▸ **Problem details**
Give the data below again exactly, and drop each picture from it.

Dataset entries:
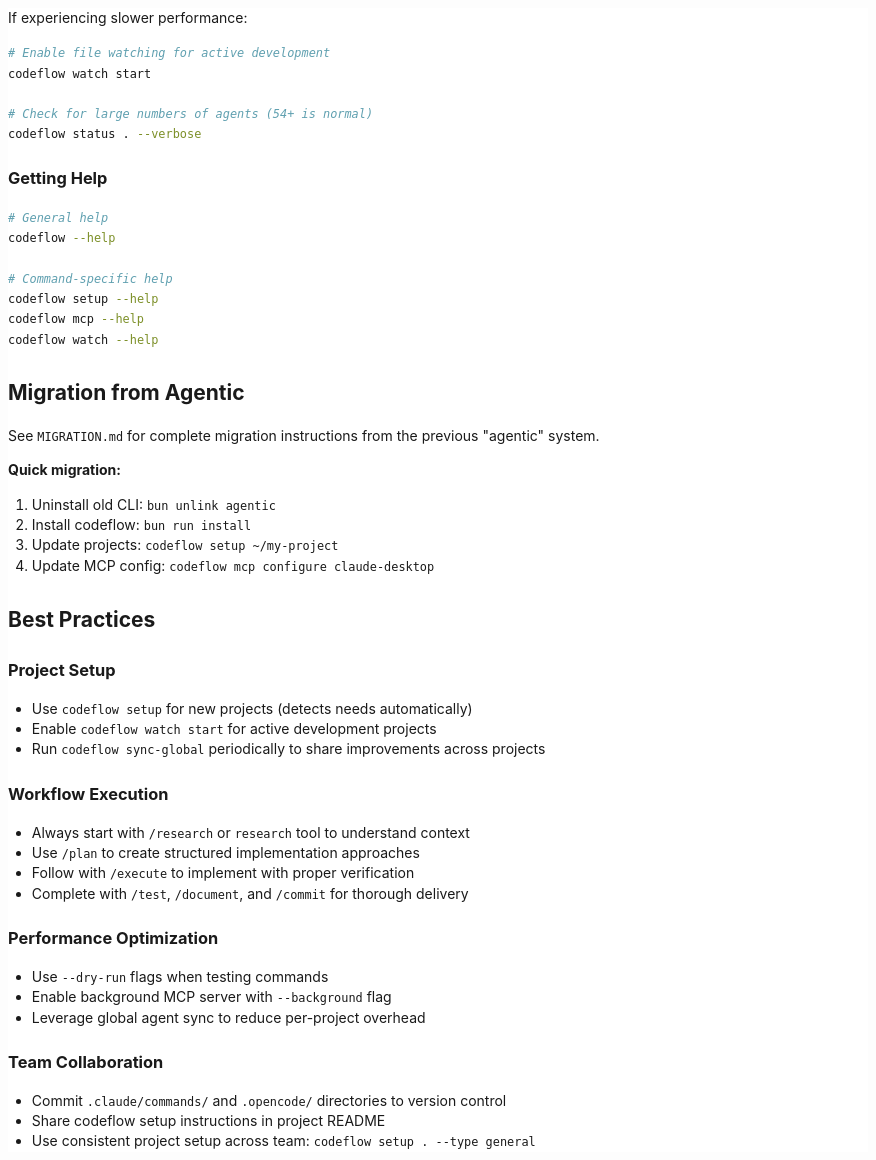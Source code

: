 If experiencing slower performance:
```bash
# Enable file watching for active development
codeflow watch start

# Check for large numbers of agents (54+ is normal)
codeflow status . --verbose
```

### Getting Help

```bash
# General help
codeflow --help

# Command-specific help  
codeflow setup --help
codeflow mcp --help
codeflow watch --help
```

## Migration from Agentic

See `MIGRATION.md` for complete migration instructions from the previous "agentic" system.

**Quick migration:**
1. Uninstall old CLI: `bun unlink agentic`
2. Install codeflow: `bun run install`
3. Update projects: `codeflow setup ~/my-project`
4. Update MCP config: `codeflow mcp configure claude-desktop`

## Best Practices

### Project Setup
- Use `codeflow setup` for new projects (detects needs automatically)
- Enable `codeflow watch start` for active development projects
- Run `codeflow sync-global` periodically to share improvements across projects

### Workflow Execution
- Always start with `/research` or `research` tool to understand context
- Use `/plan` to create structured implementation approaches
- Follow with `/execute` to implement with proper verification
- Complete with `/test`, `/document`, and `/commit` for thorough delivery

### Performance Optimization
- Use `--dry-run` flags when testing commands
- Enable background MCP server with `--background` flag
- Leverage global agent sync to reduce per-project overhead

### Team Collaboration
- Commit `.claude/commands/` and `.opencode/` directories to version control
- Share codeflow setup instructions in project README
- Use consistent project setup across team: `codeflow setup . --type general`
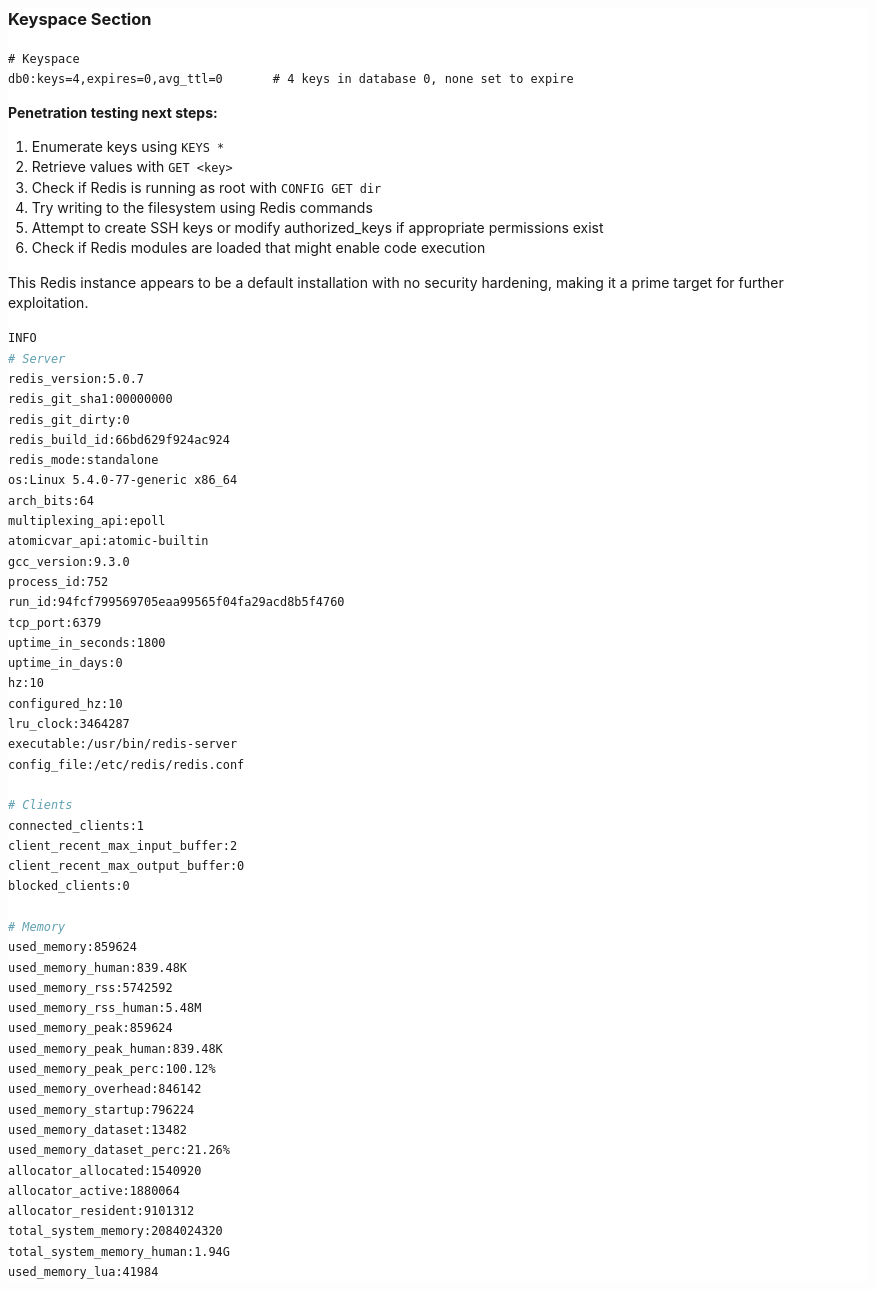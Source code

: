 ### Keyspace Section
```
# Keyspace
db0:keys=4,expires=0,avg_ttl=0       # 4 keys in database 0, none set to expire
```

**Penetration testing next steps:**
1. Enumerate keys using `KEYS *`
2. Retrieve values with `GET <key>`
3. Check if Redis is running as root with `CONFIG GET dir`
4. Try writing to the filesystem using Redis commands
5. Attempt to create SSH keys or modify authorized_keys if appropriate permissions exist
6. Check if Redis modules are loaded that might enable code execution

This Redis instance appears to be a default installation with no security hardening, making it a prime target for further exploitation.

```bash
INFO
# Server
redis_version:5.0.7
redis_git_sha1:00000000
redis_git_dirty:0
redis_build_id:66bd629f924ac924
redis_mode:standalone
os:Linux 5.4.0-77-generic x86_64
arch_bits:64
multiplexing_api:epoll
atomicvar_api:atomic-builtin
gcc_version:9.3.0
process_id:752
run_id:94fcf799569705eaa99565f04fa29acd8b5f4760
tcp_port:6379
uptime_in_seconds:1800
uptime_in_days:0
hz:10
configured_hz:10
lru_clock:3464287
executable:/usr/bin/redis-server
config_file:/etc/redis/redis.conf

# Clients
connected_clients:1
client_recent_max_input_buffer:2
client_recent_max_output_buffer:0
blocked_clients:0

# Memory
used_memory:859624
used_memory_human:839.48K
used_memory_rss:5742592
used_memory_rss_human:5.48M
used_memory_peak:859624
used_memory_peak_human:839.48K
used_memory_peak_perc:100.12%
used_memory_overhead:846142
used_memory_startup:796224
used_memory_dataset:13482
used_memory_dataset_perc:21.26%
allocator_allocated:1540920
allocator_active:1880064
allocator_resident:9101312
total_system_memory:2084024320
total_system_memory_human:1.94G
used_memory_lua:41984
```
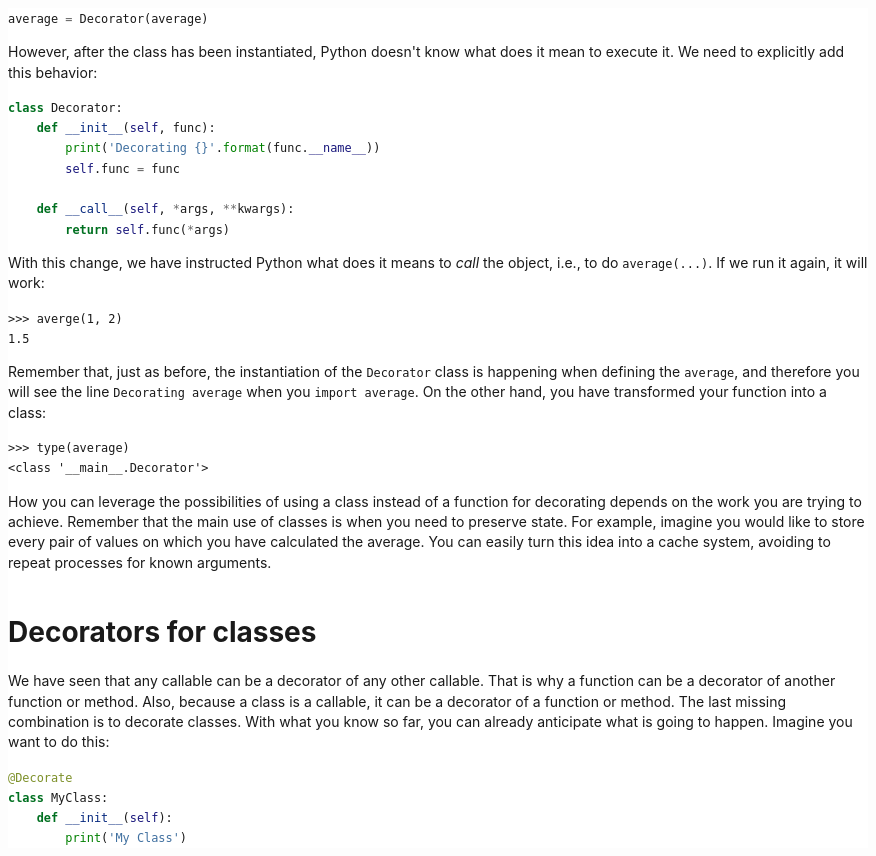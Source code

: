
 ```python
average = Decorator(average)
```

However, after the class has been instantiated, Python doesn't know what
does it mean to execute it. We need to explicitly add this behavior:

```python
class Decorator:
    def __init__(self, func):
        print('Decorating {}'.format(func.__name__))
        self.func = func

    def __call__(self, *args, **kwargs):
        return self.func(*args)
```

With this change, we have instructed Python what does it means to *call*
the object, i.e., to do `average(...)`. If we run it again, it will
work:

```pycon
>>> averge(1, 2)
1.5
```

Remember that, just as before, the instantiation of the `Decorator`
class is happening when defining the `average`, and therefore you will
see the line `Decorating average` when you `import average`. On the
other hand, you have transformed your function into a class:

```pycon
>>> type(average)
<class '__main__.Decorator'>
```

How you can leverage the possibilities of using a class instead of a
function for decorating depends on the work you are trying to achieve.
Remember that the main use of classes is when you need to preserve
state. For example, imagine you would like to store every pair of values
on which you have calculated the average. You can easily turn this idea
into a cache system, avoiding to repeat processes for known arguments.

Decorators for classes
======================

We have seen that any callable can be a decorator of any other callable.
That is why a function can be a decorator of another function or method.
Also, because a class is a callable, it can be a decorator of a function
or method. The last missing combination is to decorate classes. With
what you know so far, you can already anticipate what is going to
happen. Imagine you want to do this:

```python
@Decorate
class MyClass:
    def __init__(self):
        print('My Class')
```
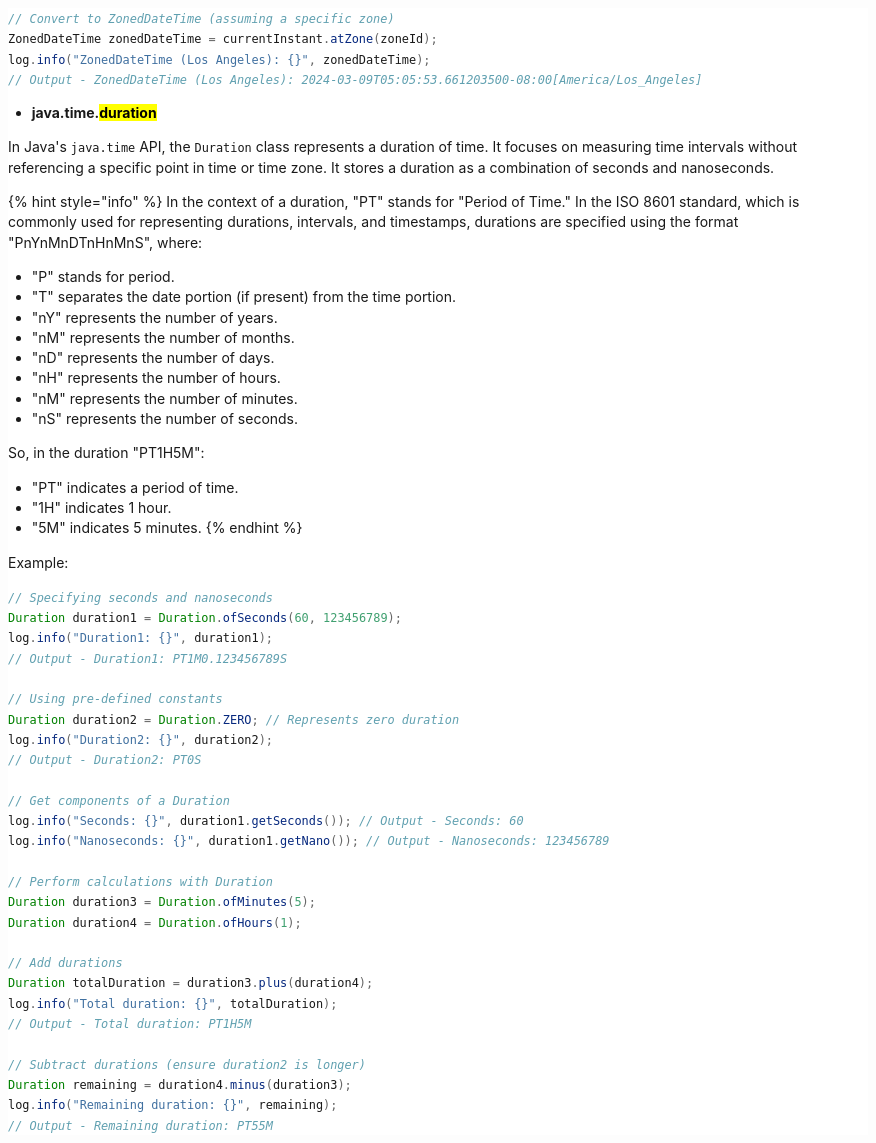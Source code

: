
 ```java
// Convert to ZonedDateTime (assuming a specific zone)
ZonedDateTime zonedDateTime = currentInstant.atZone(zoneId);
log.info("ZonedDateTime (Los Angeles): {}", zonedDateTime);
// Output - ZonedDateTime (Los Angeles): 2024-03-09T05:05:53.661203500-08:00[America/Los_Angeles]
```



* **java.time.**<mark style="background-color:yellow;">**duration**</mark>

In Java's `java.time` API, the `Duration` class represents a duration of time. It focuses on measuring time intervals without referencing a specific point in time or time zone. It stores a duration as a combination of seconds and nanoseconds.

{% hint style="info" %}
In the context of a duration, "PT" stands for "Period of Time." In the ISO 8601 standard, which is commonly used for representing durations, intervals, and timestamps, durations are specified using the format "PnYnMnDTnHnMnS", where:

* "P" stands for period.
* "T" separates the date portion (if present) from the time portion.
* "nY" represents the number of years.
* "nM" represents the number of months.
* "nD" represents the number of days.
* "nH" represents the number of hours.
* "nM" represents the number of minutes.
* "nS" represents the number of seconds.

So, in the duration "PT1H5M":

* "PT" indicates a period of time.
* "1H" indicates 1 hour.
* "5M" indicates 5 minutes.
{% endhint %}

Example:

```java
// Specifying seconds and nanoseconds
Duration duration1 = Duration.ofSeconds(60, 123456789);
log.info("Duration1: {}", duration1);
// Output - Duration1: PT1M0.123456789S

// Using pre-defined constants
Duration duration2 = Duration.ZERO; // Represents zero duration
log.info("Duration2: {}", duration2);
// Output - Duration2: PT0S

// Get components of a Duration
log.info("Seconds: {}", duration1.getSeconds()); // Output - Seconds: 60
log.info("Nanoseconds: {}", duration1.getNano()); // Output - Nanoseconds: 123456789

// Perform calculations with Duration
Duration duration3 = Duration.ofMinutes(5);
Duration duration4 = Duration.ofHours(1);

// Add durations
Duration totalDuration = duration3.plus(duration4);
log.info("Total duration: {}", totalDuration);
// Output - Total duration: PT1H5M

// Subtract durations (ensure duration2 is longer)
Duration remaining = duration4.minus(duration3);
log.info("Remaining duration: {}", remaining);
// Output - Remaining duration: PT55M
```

▸ **Response area**
Source code

: If experiencing slower performance:
```bash
# Enable file watching for active development
codeflow watch start

# Check for large numbers of agents (54+ is normal)
codeflow status . --verbose
```

### Getting Help

```bash
# General help
codeflow --help

# Command-specific help  
codeflow setup --help
codeflow mcp --help
codeflow watch --help
```

## Migration from Agentic

See `MIGRATION.md` for complete migration instructions from the previous "agentic" system.

**Quick migration:**
1. Uninstall old CLI: `bun unlink agentic`
2. Install codeflow: `bun run install`
3. Update projects: `codeflow setup ~/my-project`
4. Update MCP config: `codeflow mcp configure claude-desktop`

## Best Practices

### Project Setup
- Use `codeflow setup` for new projects (detects needs automatically)
- Enable `codeflow watch start` for active development projects
- Run `codeflow sync-global` periodically to share improvements across projects

### Workflow Execution
- Always start with `/research` or `research` tool to understand context
- Use `/plan` to create structured implementation approaches
- Follow with `/execute` to implement with proper verification
- Complete with `/test`, `/document`, and `/commit` for thorough delivery

### Performance Optimization
- Use `--dry-run` flags when testing commands
- Enable background MCP server with `--background` flag
- Leverage global agent sync to reduce per-project overhead

### Team Collaboration
- Commit `.claude/commands/` and `.opencode/` directories to version control
- Share codeflow setup instructions in project README
- Use consistent project setup across team: `codeflow setup . --type general`
Source code

: ### Keyspace Section
```
# Keyspace
db0:keys=4,expires=0,avg_ttl=0       # 4 keys in database 0, none set to expire
```

**Penetration testing next steps:**
1. Enumerate keys using `KEYS *`
2. Retrieve values with `GET <key>`
3. Check if Redis is running as root with `CONFIG GET dir`
4. Try writing to the filesystem using Redis commands
5. Attempt to create SSH keys or modify authorized_keys if appropriate permissions exist
6. Check if Redis modules are loaded that might enable code execution

This Redis instance appears to be a default installation with no security hardening, making it a prime target for further exploitation.

```bash
INFO
# Server
redis_version:5.0.7
redis_git_sha1:00000000
redis_git_dirty:0
redis_build_id:66bd629f924ac924
redis_mode:standalone
os:Linux 5.4.0-77-generic x86_64
arch_bits:64
multiplexing_api:epoll
atomicvar_api:atomic-builtin
gcc_version:9.3.0
process_id:752
run_id:94fcf799569705eaa99565f04fa29acd8b5f4760
tcp_port:6379
uptime_in_seconds:1800
uptime_in_days:0
hz:10
configured_hz:10
lru_clock:3464287
executable:/usr/bin/redis-server
config_file:/etc/redis/redis.conf

# Clients
connected_clients:1
client_recent_max_input_buffer:2
client_recent_max_output_buffer:0
blocked_clients:0

# Memory
used_memory:859624
used_memory_human:839.48K
used_memory_rss:5742592
used_memory_rss_human:5.48M
used_memory_peak:859624
used_memory_peak_human:839.48K
used_memory_peak_perc:100.12%
used_memory_overhead:846142
used_memory_startup:796224
used_memory_dataset:13482
used_memory_dataset_perc:21.26%
allocator_allocated:1540920
allocator_active:1880064
allocator_resident:9101312
total_system_memory:2084024320
total_system_memory_human:1.94G
used_memory_lua:41984
```
Source code

:
 ```python
average = Decorator(average)
```

However, after the class has been instantiated, Python doesn't know what
does it mean to execute it. We need to explicitly add this behavior:

```python
class Decorator:
    def __init__(self, func):
        print('Decorating {}'.format(func.__name__))
        self.func = func

    def __call__(self, *args, **kwargs):
        return self.func(*args)
```

With this change, we have instructed Python what does it means to *call*
the object, i.e., to do `average(...)`. If we run it again, it will
work:

```pycon
>>> averge(1, 2)
1.5
```

Remember that, just as before, the instantiation of the `Decorator`
class is happening when defining the `average`, and therefore you will
see the line `Decorating average` when you `import average`. On the
other hand, you have transformed your function into a class:

```pycon
>>> type(average)
<class '__main__.Decorator'>
```

How you can leverage the possibilities of using a class instead of a
function for decorating depends on the work you are trying to achieve.
Remember that the main use of classes is when you need to preserve
state. For example, imagine you would like to store every pair of values
on which you have calculated the average. You can easily turn this idea
into a cache system, avoiding to repeat processes for known arguments.

Decorators for classes
======================

We have seen that any callable can be a decorator of any other callable.
That is why a function can be a decorator of another function or method.
Also, because a class is a callable, it can be a decorator of a function
or method. The last missing combination is to decorate classes. With
what you know so far, you can already anticipate what is going to
happen. Imagine you want to do this:

```python
@Decorate
class MyClass:
    def __init__(self):
        print('My Class')
```
Source code

:
 ```java
// Convert to ZonedDateTime (assuming a specific zone)
ZonedDateTime zonedDateTime = currentInstant.atZone(zoneId);
log.info("ZonedDateTime (Los Angeles): {}", zonedDateTime);
// Output - ZonedDateTime (Los Angeles): 2024-03-09T05:05:53.661203500-08:00[America/Los_Angeles]
```



* **java.time.**<mark style="background-color:yellow;">**duration**</mark>

In Java's `java.time` API, the `Duration` class represents a duration of time. It focuses on measuring time intervals without referencing a specific point in time or time zone. It stores a duration as a combination of seconds and nanoseconds.

{% hint style="info" %}
In the context of a duration, "PT" stands for "Period of Time." In the ISO 8601 standard, which is commonly used for representing durations, intervals, and timestamps, durations are specified using the format "PnYnMnDTnHnMnS", where:

* "P" stands for period.
* "T" separates the date portion (if present) from the time portion.
* "nY" represents the number of years.
* "nM" represents the number of months.
* "nD" represents the number of days.
* "nH" represents the number of hours.
* "nM" represents the number of minutes.
* "nS" represents the number of seconds.

So, in the duration "PT1H5M":

* "PT" indicates a period of time.
* "1H" indicates 1 hour.
* "5M" indicates 5 minutes.
{% endhint %}

Example:

```java
// Specifying seconds and nanoseconds
Duration duration1 = Duration.ofSeconds(60, 123456789);
log.info("Duration1: {}", duration1);
// Output - Duration1: PT1M0.123456789S

// Using pre-defined constants
Duration duration2 = Duration.ZERO; // Represents zero duration
log.info("Duration2: {}", duration2);
// Output - Duration2: PT0S

// Get components of a Duration
log.info("Seconds: {}", duration1.getSeconds()); // Output - Seconds: 60
log.info("Nanoseconds: {}", duration1.getNano()); // Output - Nanoseconds: 123456789

// Perform calculations with Duration
Duration duration3 = Duration.ofMinutes(5);
Duration duration4 = Duration.ofHours(1);

// Add durations
Duration totalDuration = duration3.plus(duration4);
log.info("Total duration: {}", totalDuration);
// Output - Total duration: PT1H5M

// Subtract durations (ensure duration2 is longer)
Duration remaining = duration4.minus(duration3);
log.info("Remaining duration: {}", remaining);
// Output - Remaining duration: PT55M
```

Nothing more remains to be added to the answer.